Problem to work on:
When a line in the listing contains the string "master", pick it out and copy it.

Dataset:
□ □ □

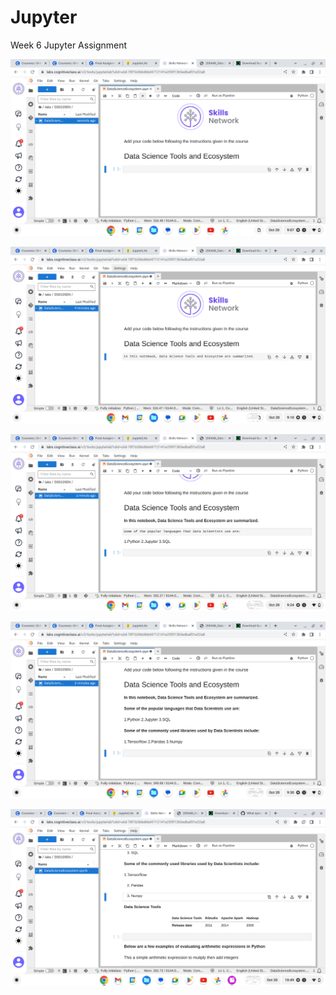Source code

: # Jupyter
Week 6 Jupyter Assignment 

![](2-title.png)

![](3-title.jpg)

![](4-dslanguages.png)

![](5-dslibraries.png)

![](6-dstools.jpg)

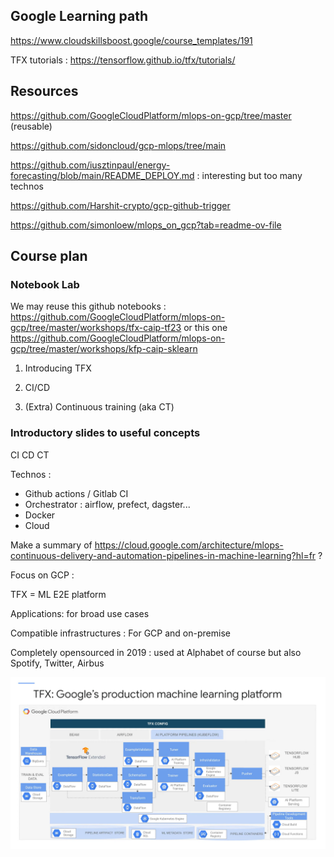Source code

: ## Google Learning path

https://www.cloudskillsboost.google/course_templates/191

TFX tutorials : https://tensorflow.github.io/tfx/tutorials/

## Resources

https://github.com/GoogleCloudPlatform/mlops-on-gcp/tree/master (reusable)

https://github.com/sidoncloud/gcp-mlops/tree/main

https://github.com/iusztinpaul/energy-forecasting/blob/main/README_DEPLOY.md : interesting but too many technos

https://github.com/Harshit-crypto/gcp-github-trigger

https://github.com/simonloew/mlops_on_gcp?tab=readme-ov-file


## Course plan

### Notebook Lab

We may reuse this github notebooks : https://github.com/GoogleCloudPlatform/mlops-on-gcp/tree/master/workshops/tfx-caip-tf23
or this one https://github.com/GoogleCloudPlatform/mlops-on-gcp/tree/master/workshops/kfp-caip-sklearn

1. Introducing TFX

2. CI/CD

3. (Extra) Continuous training (aka CT)

### Introductory slides to useful concepts

CI
CD
CT 

Technos :
- Github actions / Gitlab CI
- Orchestrator : airflow, prefect, dagster...
- Docker
- Cloud


Make a summary of https://cloud.google.com/architecture/mlops-continuous-delivery-and-automation-pipelines-in-machine-learning?hl=fr ?

Focus on GCP :

TFX = ML E2E platform 

Applications: for broad use cases

Compatible infrastructures : For GCP and on-premise

Completely opensourced in 2019 : used at Alphabet of course but also Spotify, Twitter, Airbus

![alt text](image.png)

□ □ □

Answer:
https://github.com/GoogleCloudPlatform/mlops-on-gcp/tree/master (reusable)
We may reuse this github notebooks : https://github.com/GoogleCloudPlatform/mlops-on-gcp/tree/master/workshops/tfx-caip-tf23
or this one https://github.com/GoogleCloudPlatform/mlops-on-gcp/tree/master/workshops/kfp-caip-sklearn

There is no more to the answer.